Additionally, ATMI filed an amended answer adding the affirmative defense of unenforceability due to inequitable conduct as per the three Praxair patents. For the inequitable conduct affirmative defense argument, ATMI alleged that applicants for the above three patents withheld information from the United States Patent and Trademark Office (USPTO). The purportedly withheld references were U.S. Patent No. 5,409,526 (the Zheng patent) and information on restricted flow orifices (RFOs) as existing devices in the prior art.
The District Court, in a bench trial, first analyzed whether such information was material to Praxair’s patents. As per the ‘115 and ‘609 patents, the District Court determined that the Zheng patent and the RFOs were material to the ‘115 and ‘609 patents. The District Court also ruled that the attorney who prosecuted the ‘115 and ‘609 patents, John Tolomei, had knowledge of the Zheng patent and the RFOs, but credited Tolomei’s claim that he had a good faith basis for not disclosing the Zheng patent. Thus, there was no intent to deceive the USPTO as per not disclosing the Zheng patent.
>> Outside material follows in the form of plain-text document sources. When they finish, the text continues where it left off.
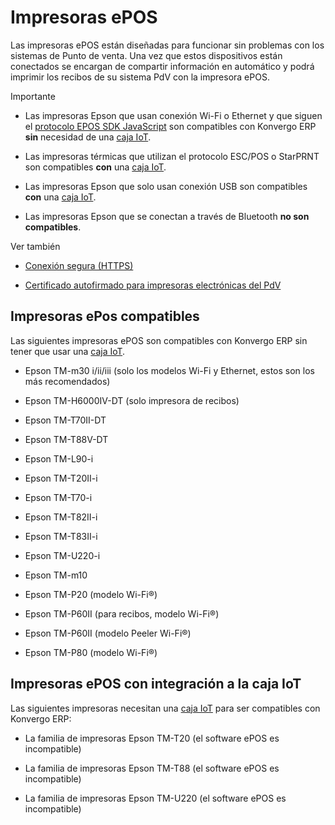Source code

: # Impresoras ePOS

Las impresoras ePOS están diseñadas para funcionar sin problemas con los
sistemas de Punto de venta. Una vez que estos dispositivos están conectados se
encargan de compartir información en automático y podrá imprimir los recibos
de su sistema PdV con la impresora ePOS.

<div class="alert alert-warning">
<p class="alert-title">
Importante</p><ul>
<li><p>Las impresoras Epson que usan conexión Wi-Fi o Ethernet y que siguen el <a href="https://download4.epson.biz/sec_pubs/pos/reference_en/technology/epson_epos_sdk">protocolo EPOS SDK JavaScript</a> son compatibles con Konvergo ERP <b>sin</b> necesidad de una <a href="../../../general/iot/devices/printer">caja IoT</a>.</p></li>
<li><p>Las impresoras térmicas que utilizan el protocolo ESC/POS o StarPRNT son compatibles <b>con</b> una <a href="../../../general/iot/devices/printer">caja IoT</a>.</p></li>
<li><p>Las impresoras Epson que solo usan conexión USB son compatibles <b>con</b> una <a href="../../../general/iot/devices/printer">caja IoT</a>.</p></li>
<li><p>Las impresoras Epson que se conectan a través de Bluetooth <b>no son compatibles</b>.</p></li>
</ul>
</div> <div class="alert alert-secondary">
<p class="alert-title">
Ver también</p><ul>
<li><p><a href="https">Conexión segura (HTTPS)</a></p></li>
<li><p><a href="epos_ssc">Certificado autofirmado para impresoras electrónicas del PdV</a></p></li>
</ul>
</div>

## Impresoras ePos compatibles

Las siguientes impresoras ePOS son compatibles con Konvergo ERP sin tener que usar una
[caja IoT](../../../general/iot/devices/printer).

  * Epson TM-m30 i/ii/iii (solo los modelos Wi-Fi y Ethernet, estos son los más recomendados)

  * Epson TM-H6000IV-DT (solo impresora de recibos)

  * Epson TM-T70II-DT

  * Epson TM-T88V-DT

  * Epson TM-L90-i

  * Epson TM-T20II-i

  * Epson TM-T70-i

  * Epson TM-T82II-i

  * Epson TM-T83II-i

  * Epson TM-U220-i

  * Epson TM-m10

  * Epson TM-P20 (modelo Wi-Fi®)

  * Epson TM-P60II (para recibos, modelo Wi-Fi®)

  * Epson TM-P60II (modelo Peeler Wi-Fi®)

  * Epson TM-P80 (modelo Wi-Fi®)

## Impresoras ePOS con integración a la caja IoT

Las siguientes impresoras necesitan una [caja
IoT](../../../general/iot/devices/printer) para ser compatibles con Konvergo ERP:

  * La familia de impresoras Epson TM-T20 (el software ePOS es incompatible)

  * La familia de impresoras Epson TM-T88 (el software ePOS es incompatible)

  * La familia de impresoras Epson TM-U220 (el software ePOS es incompatible)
However, as per the RFOs, the District Court found that Tolomei knew about the RFOs, which were widely used in the art prior to the application for the ‘115 and the ‘609 patent. In particular, the District Court relied upon four statements, made by the patent applicants in the prosecution of the ‘115 and ‘609 patents, that the District Court believed could not have been made had the material prior art been in front of the USPTO. Additionally, with a lack of testimony explaining why there was a failure to disclose the prior art, the District Court found that “the level of materiality of the RFO art is sufficiently high so at to support an ultimate finding of inequitable conduct.” Additionally, the court stated that conclusory statement effectively stating that the applicant had no intention to deceive the USPTO did not merit consideration.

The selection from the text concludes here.